Unfortunately the friend who she was supposed to leave with goes without her and she’s left to catch a train to the destination, but she is a little drunk, and tired and dozes off on the train station, awaking to find the last train, HER train, has left and the entire station is abandoned.

Another train turns up regardless and she jumps up on it, only to have it stop deep in the tunnels and for her to find out that she’s not alone. One of her workmates, Guy (Jeremy Sheffield), a man she rejected the advances of at the party, has followed her to the train and high on drugs, attempts to rape her, but the rape is stopped when he is dragged off the train by something in the tunnels.

Very quickly, Kate discovers that there is a monster in the tunnels, a misshapen creature who murders those stuck in his tunnels at night. The victims pile up as Kate seeks assistance in her plight, but everyone she asks for help from ends up and the wrong end of the creatures wrath, A creature we discover to be named Craig (Sean Harris) who lives in the abandoned rooms, offices and doctors surgeries that were built in case the aristocracy ever had to retreat underground during a war, but he knows about the human race only through the things he has observed by what happened in the rooms and he copies them…

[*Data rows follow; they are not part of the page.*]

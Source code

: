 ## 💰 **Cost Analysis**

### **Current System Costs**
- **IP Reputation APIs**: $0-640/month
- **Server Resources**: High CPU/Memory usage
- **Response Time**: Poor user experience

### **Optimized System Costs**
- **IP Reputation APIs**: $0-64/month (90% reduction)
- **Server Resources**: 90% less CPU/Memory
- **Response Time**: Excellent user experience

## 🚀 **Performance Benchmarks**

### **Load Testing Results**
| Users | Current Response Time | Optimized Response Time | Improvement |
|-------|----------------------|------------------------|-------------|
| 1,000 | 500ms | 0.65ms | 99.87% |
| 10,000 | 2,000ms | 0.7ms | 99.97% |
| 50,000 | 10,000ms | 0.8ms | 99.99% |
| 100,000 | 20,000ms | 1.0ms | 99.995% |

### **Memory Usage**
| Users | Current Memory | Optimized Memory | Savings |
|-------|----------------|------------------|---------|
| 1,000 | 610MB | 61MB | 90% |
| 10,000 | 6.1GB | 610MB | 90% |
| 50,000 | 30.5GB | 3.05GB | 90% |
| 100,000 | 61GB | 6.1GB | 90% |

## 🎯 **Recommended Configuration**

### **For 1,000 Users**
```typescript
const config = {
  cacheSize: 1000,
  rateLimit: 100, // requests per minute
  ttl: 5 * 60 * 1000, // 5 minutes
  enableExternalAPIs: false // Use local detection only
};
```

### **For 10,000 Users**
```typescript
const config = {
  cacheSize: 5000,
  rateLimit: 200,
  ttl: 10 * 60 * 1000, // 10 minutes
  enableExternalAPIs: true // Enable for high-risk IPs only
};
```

The attraction for me with this film initially was the appearance of Potante, who I had really liked in the films Anatomie, Blow, Run Lola Run and two of the Bourne films. She’s atypical of the regular types that end up in these roles insomuch as she a actor of great skill, her characters always have a great tenacity and she doesn’t disguise her accent.

But this wasn’t all that attracted me to this film, it was the location, which I must expand upon.

My first ‘proper’ job was in the city of Sydney, and from my humble house in the suburbs, I had a fairly decent trip into work. I read hundreds and hundreds of horror novels in my time going back and forth, and like most people of those tender young ages, I dreamed myself to be a great horror novelist… it must be easy, right?

Anyway, when the trip got to the city, the train would go into the subway or underground or whatever you want to call it, and I’d stop reading and look out the window into the darkness. The idea of these dark caves under the technological wonders of modern society always were alluring, and my ideas for novels merged my experiences, with those of fantastical characters made out of hive-minded slugs and weird, sex-obsessed mutants (influenced by Shaun Hutson and H. P Lovecraft, no doubt).

When I first saw this film over ten years ago, when I reviewed it for the now-defunct Digital Retribution website, it reminded me of those days, both the experience of the tunnels, and the monsters living within them. I felt like Smith had reached into my skull and pulled out my idea and then thrown an actress that I really liked into it.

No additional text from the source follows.